After collecting everyone’s payment, Thaddeus led the group over the cracked and uneven pavement toward the Springfield Baptist Church. He was pleased with the group as a whole. Ten clients was a respectable number, though he could have done without the know-it-all college student. Still, everyone else seemed to be getting into the spirit of the tour.

Keondre, Keshaun and K.J. were the most enthused. The older boys delighted in scaring K.J. at every opportunity, while K.J. denied any sign that he was frightened. To escape his brothers, K.J. walked next to Thaddeus and launched even more questions at him about ghosts and the life of a soldier. Since he could no longer torment K.J, Keshaun decided to flirt. He decided to try his charms on Tiffany. He might only be 14 but he already had a reputation as a player at his high school and he certainly was not going to limit himself to just Lydia.

“Hey, hot mama, where you been all my life?” He waited for Tiffany to melt, knowing she wouldn’t be able to resist his golden brown eyes.

Tiffany put on her pageant smile, which was her go to response whenever she was at a lost for the correct answer, and hoped the words would come to her when Pete rescued her from the awkward moment. Laughing, he held up her left hand so Keshaun could see the engagement ring. “Sorry, Romeo.

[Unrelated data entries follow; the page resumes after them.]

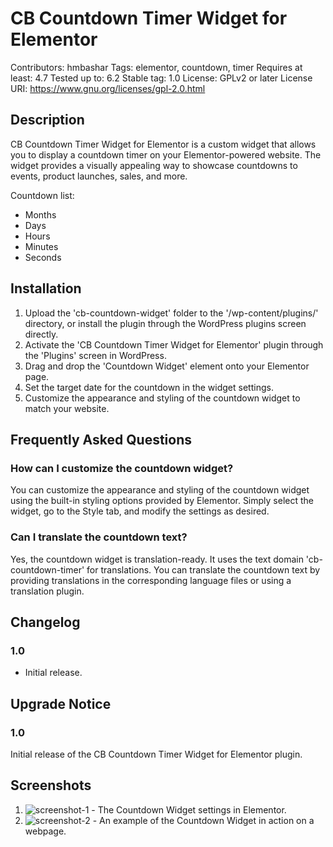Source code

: # CB Countdown Timer Widget for Elementor

Contributors: hmbashar
Tags: elementor, countdown, timer
Requires at least: 4.7
Tested up to: 6.2
Stable tag: 1.0
License: GPLv2 or later
License URI: https://www.gnu.org/licenses/gpl-2.0.html

## Description

CB Countdown Timer Widget for Elementor is a custom widget that allows you to display a countdown timer on your Elementor-powered website. The widget provides a visually appealing way to showcase countdowns to events, product launches, sales, and more.

Countdown list:

- Months
- Days
- Hours
- Minutes
- Seconds

## Installation

1. Upload the 'cb-countdown-widget' folder to the '/wp-content/plugins/' directory, or install the plugin through the WordPress plugins screen directly.
2. Activate the 'CB Countdown Timer Widget for Elementor' plugin through the 'Plugins' screen in WordPress.
3. Drag and drop the 'Countdown Widget' element onto your Elementor page.
4. Set the target date for the countdown in the widget settings.
5. Customize the appearance and styling of the countdown widget to match your website.

## Frequently Asked Questions

### How can I customize the countdown widget?

You can customize the appearance and styling of the countdown widget using the built-in styling options provided by Elementor. Simply select the widget, go to the Style tab, and modify the settings as desired.

### Can I translate the countdown text?

Yes, the countdown widget is translation-ready. It uses the text domain 'cb-countdown-timer' for translations. You can translate the countdown text by providing translations in the corresponding language files or using a translation plugin.

## Changelog

### 1.0

- Initial release.

## Upgrade Notice

### 1.0

Initial release of the CB Countdown Timer Widget for Elementor plugin.

## Screenshots

1. ![screenshot-1](screenshot-1.png) - The Countdown Widget settings in Elementor.
2. ![screenshot-2](screenshot-2.png) - An example of the Countdown Widget in action on a webpage.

This one’s taken.” Then he kissed her.

Keshaun didn’t doubt that he could steal Tiffany away from Pete but he decided to leave them alone and pursue Lydia. He knew she probably heard him chatting up Tiffany but he figured she would be thankful that he came back to her. “Sweetness, if you’re scared, you can hold on to me,” He flashed his lady-killer smile.

“You’re cute but it’s illegal for 20 year olds to ‘hold on to’ 14 year olds.”

“That’s only if people find out.” His persistence left Lydia speechless as she scrambled for a way to let him down gently. The three Marines laughed at her predicament. The tour was just starting and they were already entertained by the teenage Casanova chasing after Tiffany and Lydia.

As the group stopped in front of the church, K.J. continued to question Thaddeus. “Is that a gun holder?”

“It’s for a bayonet.”

“What’s a bayonet?”

“It’s a blade that goes on the end of a rifle.”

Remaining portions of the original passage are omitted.